'''

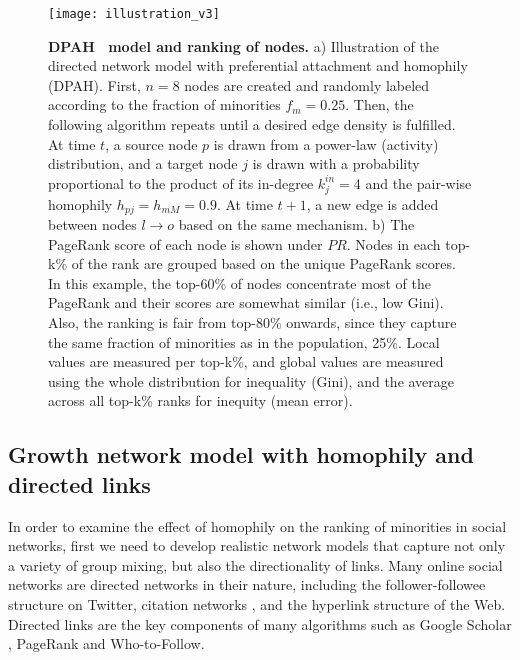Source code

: \documentclass[fleqn,10pt]{wlscirep}
\begin{document}
\begin{figure}[t!]
    \centering
    \texttt{[image: illustration\_v3]}
    \caption{\textbf{{DPAH}~ model and ranking of nodes.} 
    a) Illustration of the directed network model with preferential attachment and homophily ({DPAH}). First, $n=8$ nodes are created and randomly labeled according to the fraction of minorities $f_m=0.25$. Then, the following algorithm repeats until a desired edge density is fulfilled. At time $t$, a source node $p$ is drawn from a power-law (activity) distribution, %
    and a target node $j$ is drawn with a probability proportional to the product of its in-degree $k_j^{in}=4$ %
    and the pair-wise homophily $h_{pj}=h_{mM}=0.9$. At time $t+1$, a new edge is added between %
    nodes $l\rightarrow o$ based on the same mechanism.
    b) The PageRank score of each node is shown under $PR$. Nodes in each top-k\% of the rank are grouped based on the unique PageRank scores. In this example, the top-60\% of nodes concentrate most of the PageRank and their scores are somewhat similar (i.e., low Gini). Also, the ranking is fair from top-80\% onwards, since they capture the same fraction of minorities as in the population, 25\%. 
%
    Local values are measured per top-k\%, and global values are measured using the whole distribution for inequality (Gini), and the average across all top-k\% ranks for inequity (mean error).}
%
    \label{fig:DBAH}
\end{figure}



\subsection*{Growth network model with homophily and directed links}

In order to examine the effect of homophily on the ranking of minorities in social networks, first we need to develop realistic network models that capture not only a variety of group mixing, but also the directionality of links. Many online social networks are directed networks in their nature, including the follower-followee structure on Twitter, citation networks \cite{kong2021first}, and the hyperlink structure of the Web. Directed links are the key components of many algorithms such as Google Scholar \cite{rovira2019ranking}, PageRank and Who-to-Follow. 
\end{document}

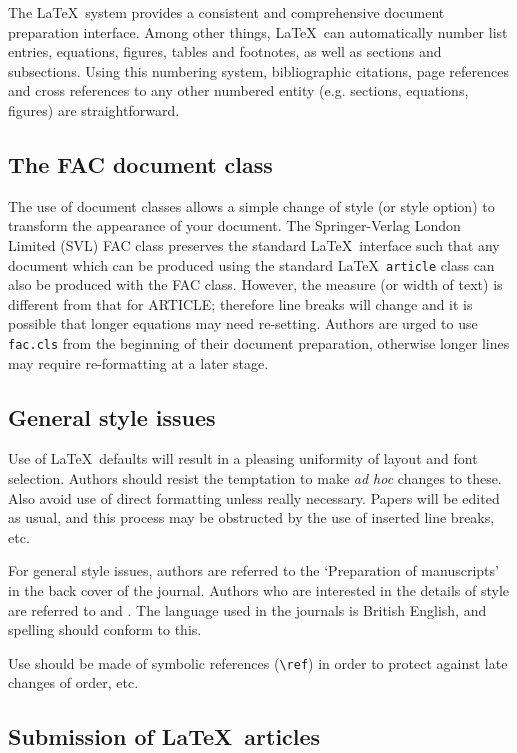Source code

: \documentclass{fac}
\begin{document}
The \LaTeX\ system provides a consistent and comprehensive document preparation
interface. Among other things, \LaTeX\ can automatically number list
entries, equations, figures, tables and footnotes, as well as sections and
subsections. Using this numbering system, bibliographic citations, page
references and cross references to any other numbered entity (e.g. sections,
equations, figures) are straightforward.

\subsection{The FAC document class}

The use of document classes allows a simple change of style (or style option)
to transform the appearance of your document. The Springer-Verlag London Limited
(SVL) FAC class preserves the standard \LaTeX\ interface such that any document
which can be produced using the standard \LaTeX\ \verb"article" class can also be
produced with the FAC class.
However, the measure (or width of text) is different from that
for ARTICLE; therefore line breaks will change and it is possible that
longer equations may need re-setting.
Authors are urged to use \verb"fac.cls" from the beginning of their document
preparation, otherwise longer lines may require re-formatting at a later stage.

\subsection{General style issues}

Use of \LaTeX\ defaults will result in a pleasing uniformity of layout
and font selection. Authors should resist the temptation to make
\emph{ad hoc} changes to these. Also avoid use of direct formatting unless
really necessary. Papers will be edited as usual, and this process may be
obstructed by the use of inserted line breaks, etc.

For general style issues, authors are referred to the `Preparation of
manuscripts' in the back cover of the journal. Authors who are interested in
the details of style are referred to \cite{But:Copy} and \cite{Chicago}. The
language used in the journals is British English, and spelling should conform
to this.

Use should be made of symbolic references (\verb"\ref") in order to
protect against late changes of order, etc.

\subsection{Submission of \LaTeX\ articles}
\end{document}
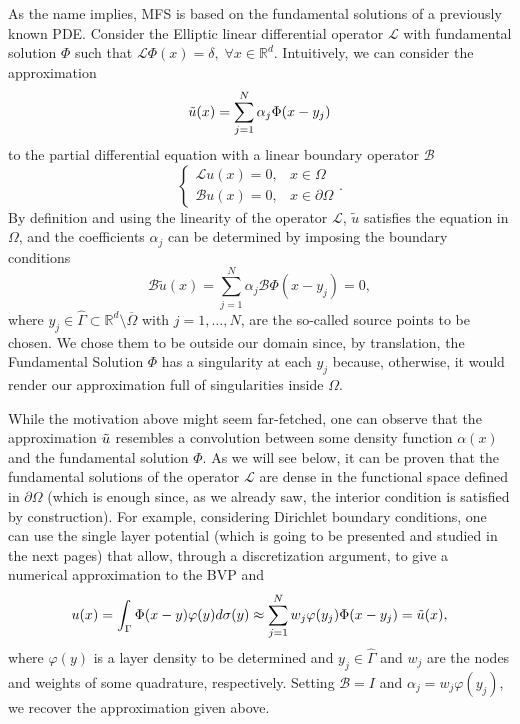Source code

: As the name implies, \ac{MFS} is based on the fundamental solutions of a previously known \ac{PDE}. Consider the Elliptic linear differential operator \(\mathcal{L}\) with fundamental solution \(\Phi\) such that \(\mathcal{L}\Phi(x) = \delta, \; \forall x \in \mathbb{R}^d\). Intuitively, we can consider the approximation
\[
\Tilde{u}(x) = \sum_{j=1}^{N}\alpha_j \Phi(x-y_j)
\]
to the partial differential equation with a linear boundary operator \(\mathcal{B}\)
\[
\begin{cases}
    \mathcal{L}u(x) = 0,  & x \in \Omega\\
    \mathcal{B}u(x) = 0,  & x \in \partial\Omega
\end{cases}. 
\]
By definition and using the linearity of the operator \(\mathcal{L}\), \(\tilde{u}\) satisfies the equation in \(\Omega\), and the coefficients \(\alpha_j\) can be determined by imposing the boundary conditions
\[
    \mathcal{B}\tilde{u}(x)=\sum_{j=1}^{N}\alpha_j \mathcal{B}\Phi(x-y_j)=0,
\]
where \(y_j \in \hat{\Gamma} \subset \mathbb{R}^d\setminus \overline{\Omega}\) with \(j=1,\dots,N\), are the so-called source points to be chosen. We chose them to be outside our domain since, by translation, the Fundamental Solution \(\Phi\) has a singularity at each \(y_j\) because, otherwise, it would render our approximation full of singularities inside \(\Omega\). 
\begin{remark}
    While the motivation above might seem far-fetched, one can observe that the approximation \(\Tilde{u}\) resembles a convolution between some density function \(\alpha(x)\) and the fundamental solution \(\Phi\). As we will see below, it can be proven that the fundamental solutions of the operator \(\mathcal{L}\) are dense in the functional space defined in \(\partial\Omega\) (which is enough since, as we already saw, the interior condition is satisfied by construction). For example, considering Dirichlet boundary conditions, one can use the single layer potential (which is going to be presented and studied in the next pages) that allow, through a discretization argument, to give a numerical approximation to the \ac{BVP} and
    \begin{equation}\label{MFS_approx_disc}
        u(x) = \int_{\Gamma}\Phi(x-y)\varphi(y)d\sigma(y) \approx \sum_{j=1}^{N}w_j \varphi(y_j) \Phi(x-y_j) = \Tilde{u}(x), 
    \end{equation}
    where \(\varphi(y)\) is a layer density to be determined and \(y_j \in \hat{\Gamma}\) and \(w_j\) are the nodes and weights of some quadrature, respectively. Setting \(\mathcal{B} = I\) and \(\alpha_j = w_j \varphi(y_j)\), we recover the approximation given above.
\end{remark}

'''

§ **EXERCISE DESCRIPTION**:
The answer must be an exact copy of every record above, minus the pictures.

§ **REPLY**:
Source code

: \documentclass[fleqn,10pt]{wlscirep}
\begin{document}
\begin{figure}[t!]
    \centering
    \texttt{[image: illustration\_v3]}
    \caption{\textbf{{DPAH}~ model and ranking of nodes.} 
    a) Illustration of the directed network model with preferential attachment and homophily ({DPAH}). First, $n=8$ nodes are created and randomly labeled according to the fraction of minorities $f_m=0.25$. Then, the following algorithm repeats until a desired edge density is fulfilled. At time $t$, a source node $p$ is drawn from a power-law (activity) distribution, %
    and a target node $j$ is drawn with a probability proportional to the product of its in-degree $k_j^{in}=4$ %
    and the pair-wise homophily $h_{pj}=h_{mM}=0.9$. At time $t+1$, a new edge is added between %
    nodes $l\rightarrow o$ based on the same mechanism.
    b) The PageRank score of each node is shown under $PR$. Nodes in each top-k\% of the rank are grouped based on the unique PageRank scores. In this example, the top-60\% of nodes concentrate most of the PageRank and their scores are somewhat similar (i.e., low Gini). Also, the ranking is fair from top-80\% onwards, since they capture the same fraction of minorities as in the population, 25\%. 
%
    Local values are measured per top-k\%, and global values are measured using the whole distribution for inequality (Gini), and the average across all top-k\% ranks for inequity (mean error).}
%
    \label{fig:DBAH}
\end{figure}



\subsection*{Growth network model with homophily and directed links}

In order to examine the effect of homophily on the ranking of minorities in social networks, first we need to develop realistic network models that capture not only a variety of group mixing, but also the directionality of links. Many online social networks are directed networks in their nature, including the follower-followee structure on Twitter, citation networks \cite{kong2021first}, and the hyperlink structure of the Web. Directed links are the key components of many algorithms such as Google Scholar \cite{rovira2019ranking}, PageRank and Who-to-Follow. 
\end{document}

Source code

: \documentclass{fac}
\begin{document}
The \LaTeX\ system provides a consistent and comprehensive document preparation
interface. Among other things, \LaTeX\ can automatically number list
entries, equations, figures, tables and footnotes, as well as sections and
subsections. Using this numbering system, bibliographic citations, page
references and cross references to any other numbered entity (e.g. sections,
equations, figures) are straightforward.

\subsection{The FAC document class}

The use of document classes allows a simple change of style (or style option)
to transform the appearance of your document. The Springer-Verlag London Limited
(SVL) FAC class preserves the standard \LaTeX\ interface such that any document
which can be produced using the standard \LaTeX\ \verb"article" class can also be
produced with the FAC class.
However, the measure (or width of text) is different from that
for ARTICLE; therefore line breaks will change and it is possible that
longer equations may need re-setting.
Authors are urged to use \verb"fac.cls" from the beginning of their document
preparation, otherwise longer lines may require re-formatting at a later stage.

\subsection{General style issues}

Use of \LaTeX\ defaults will result in a pleasing uniformity of layout
and font selection. Authors should resist the temptation to make
\emph{ad hoc} changes to these. Also avoid use of direct formatting unless
really necessary. Papers will be edited as usual, and this process may be
obstructed by the use of inserted line breaks, etc.

For general style issues, authors are referred to the `Preparation of
manuscripts' in the back cover of the journal. Authors who are interested in
the details of style are referred to \cite{But:Copy} and \cite{Chicago}. The
language used in the journals is British English, and spelling should conform
to this.

Use should be made of symbolic references (\verb"\ref") in order to
protect against late changes of order, etc.

\subsection{Submission of \LaTeX\ articles}
\end{document}
Source code

: As the name implies, \ac{MFS} is based on the fundamental solutions of a previously known \ac{PDE}. Consider the Elliptic linear differential operator \(\mathcal{L}\) with fundamental solution \(\Phi\) such that \(\mathcal{L}\Phi(x) = \delta, \; \forall x \in \mathbb{R}^d\). Intuitively, we can consider the approximation
\[
\Tilde{u}(x) = \sum_{j=1}^{N}\alpha_j \Phi(x-y_j)
\]
to the partial differential equation with a linear boundary operator \(\mathcal{B}\)
\[
\begin{cases}
    \mathcal{L}u(x) = 0,  & x \in \Omega\\
    \mathcal{B}u(x) = 0,  & x \in \partial\Omega
\end{cases}. 
\]
By definition and using the linearity of the operator \(\mathcal{L}\), \(\tilde{u}\) satisfies the equation in \(\Omega\), and the coefficients \(\alpha_j\) can be determined by imposing the boundary conditions
\[
    \mathcal{B}\tilde{u}(x)=\sum_{j=1}^{N}\alpha_j \mathcal{B}\Phi(x-y_j)=0,
\]
where \(y_j \in \hat{\Gamma} \subset \mathbb{R}^d\setminus \overline{\Omega}\) with \(j=1,\dots,N\), are the so-called source points to be chosen. We chose them to be outside our domain since, by translation, the Fundamental Solution \(\Phi\) has a singularity at each \(y_j\) because, otherwise, it would render our approximation full of singularities inside \(\Omega\). 
\begin{remark}
    While the motivation above might seem far-fetched, one can observe that the approximation \(\Tilde{u}\) resembles a convolution between some density function \(\alpha(x)\) and the fundamental solution \(\Phi\). As we will see below, it can be proven that the fundamental solutions of the operator \(\mathcal{L}\) are dense in the functional space defined in \(\partial\Omega\) (which is enough since, as we already saw, the interior condition is satisfied by construction). For example, considering Dirichlet boundary conditions, one can use the single layer potential (which is going to be presented and studied in the next pages) that allow, through a discretization argument, to give a numerical approximation to the \ac{BVP} and
    \begin{equation}\label{MFS_approx_disc}
        u(x) = \int_{\Gamma}\Phi(x-y)\varphi(y)d\sigma(y) \approx \sum_{j=1}^{N}w_j \varphi(y_j) \Phi(x-y_j) = \Tilde{u}(x), 
    \end{equation}
    where \(\varphi(y)\) is a layer density to be determined and \(y_j \in \hat{\Gamma}\) and \(w_j\) are the nodes and weights of some quadrature, respectively. Setting \(\mathcal{B} = I\) and \(\alpha_j = w_j \varphi(y_j)\), we recover the approximation given above.
\end{remark}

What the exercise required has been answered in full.